Apple is working to mitigate the impact of China coronavirus

Apple yesterday issued a wider-than-usual sales forecast to reflect what CEO Tim Cook termed “uncertainty” caused by a virus outbreak. Apple is working to mitigate the impact of China coronavirus which is negatively impacting retail traffic, shutting stores, and prompting Apple to limit employees to all but essential travel in China.

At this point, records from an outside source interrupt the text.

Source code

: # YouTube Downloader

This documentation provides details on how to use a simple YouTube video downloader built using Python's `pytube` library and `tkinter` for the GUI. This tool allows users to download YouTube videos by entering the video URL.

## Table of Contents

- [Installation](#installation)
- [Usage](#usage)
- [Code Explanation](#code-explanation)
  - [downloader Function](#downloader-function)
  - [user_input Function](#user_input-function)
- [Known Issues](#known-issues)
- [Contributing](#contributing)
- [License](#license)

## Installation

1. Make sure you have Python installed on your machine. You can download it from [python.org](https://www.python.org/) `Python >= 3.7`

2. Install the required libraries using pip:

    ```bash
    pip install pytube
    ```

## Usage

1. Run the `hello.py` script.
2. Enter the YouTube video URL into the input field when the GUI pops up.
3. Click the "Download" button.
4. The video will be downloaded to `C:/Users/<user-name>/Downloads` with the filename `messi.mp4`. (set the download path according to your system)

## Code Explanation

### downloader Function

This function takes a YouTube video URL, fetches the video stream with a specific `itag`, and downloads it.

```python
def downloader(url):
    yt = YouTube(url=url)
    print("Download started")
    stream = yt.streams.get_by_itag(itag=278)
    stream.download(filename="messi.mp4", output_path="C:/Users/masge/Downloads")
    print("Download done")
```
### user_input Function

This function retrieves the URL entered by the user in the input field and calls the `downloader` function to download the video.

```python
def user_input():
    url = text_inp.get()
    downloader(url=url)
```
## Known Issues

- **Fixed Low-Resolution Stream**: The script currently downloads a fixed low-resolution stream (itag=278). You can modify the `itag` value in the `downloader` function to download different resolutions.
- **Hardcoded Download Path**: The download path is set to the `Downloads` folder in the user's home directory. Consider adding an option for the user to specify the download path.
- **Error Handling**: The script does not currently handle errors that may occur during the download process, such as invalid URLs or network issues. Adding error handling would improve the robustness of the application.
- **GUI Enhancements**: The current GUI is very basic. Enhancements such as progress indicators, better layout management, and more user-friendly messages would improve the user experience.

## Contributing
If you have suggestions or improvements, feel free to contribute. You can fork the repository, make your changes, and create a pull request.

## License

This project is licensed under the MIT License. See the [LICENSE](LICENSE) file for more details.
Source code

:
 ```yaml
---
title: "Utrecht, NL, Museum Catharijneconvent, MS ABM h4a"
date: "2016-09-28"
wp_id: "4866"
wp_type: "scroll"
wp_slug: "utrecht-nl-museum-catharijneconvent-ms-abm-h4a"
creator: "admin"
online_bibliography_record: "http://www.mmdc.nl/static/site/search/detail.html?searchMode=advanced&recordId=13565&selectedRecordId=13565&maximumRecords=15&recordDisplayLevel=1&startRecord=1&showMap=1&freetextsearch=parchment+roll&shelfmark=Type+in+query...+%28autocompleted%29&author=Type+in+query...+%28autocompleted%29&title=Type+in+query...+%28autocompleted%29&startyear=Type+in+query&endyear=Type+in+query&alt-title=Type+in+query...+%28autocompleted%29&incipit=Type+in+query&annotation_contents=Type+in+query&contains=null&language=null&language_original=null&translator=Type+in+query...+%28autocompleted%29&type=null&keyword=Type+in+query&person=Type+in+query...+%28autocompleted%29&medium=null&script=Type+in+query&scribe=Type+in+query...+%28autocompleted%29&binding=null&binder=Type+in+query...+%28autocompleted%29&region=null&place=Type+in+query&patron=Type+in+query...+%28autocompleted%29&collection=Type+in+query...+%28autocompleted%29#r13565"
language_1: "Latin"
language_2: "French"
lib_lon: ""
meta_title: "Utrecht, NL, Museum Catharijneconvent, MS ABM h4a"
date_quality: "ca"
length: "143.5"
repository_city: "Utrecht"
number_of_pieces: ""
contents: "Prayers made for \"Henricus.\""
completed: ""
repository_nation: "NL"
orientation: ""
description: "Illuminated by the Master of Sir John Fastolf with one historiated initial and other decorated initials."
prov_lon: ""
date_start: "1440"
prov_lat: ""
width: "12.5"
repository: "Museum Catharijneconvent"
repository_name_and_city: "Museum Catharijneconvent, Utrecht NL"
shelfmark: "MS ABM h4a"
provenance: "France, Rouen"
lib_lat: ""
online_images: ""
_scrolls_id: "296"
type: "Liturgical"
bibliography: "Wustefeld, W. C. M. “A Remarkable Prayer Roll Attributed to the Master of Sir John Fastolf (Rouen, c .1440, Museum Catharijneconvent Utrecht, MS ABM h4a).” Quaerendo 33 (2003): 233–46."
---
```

Apple China coronavirus impact: Apple closes store due to China coronavirusMark Gurman and Ian King for Bloomberg News:

The company is also taking steps to make up for production shortages, particularly in Wuhan, the central Chinese city where the coronavirus originated and home to some of the company’s suppliers, Cook said on a conference call discussing recent results.

“We do have some suppliers in the Wuhan area. All of the suppliers there are alternate sources and we’re obviously working on mitigation plans to make up any expected production loss,” Cook said. “We factored our best thinking in the guidance that we provided you. With respect to supply sources that are outside the Wuhan area, the impact is less clear at this time.”

After an extended Chinese Lunar New Year Holiday, Cook said factories are reopening on Feb. 10, rather than at the end of January. Apple has tried to account for this “delayed start up” through its wider sales forecast, the CEO said. On Wednesday, main iPhone assembler Foxconn Technology Group confirmed all of its facilities will resume full-scale production starting Feb. 10.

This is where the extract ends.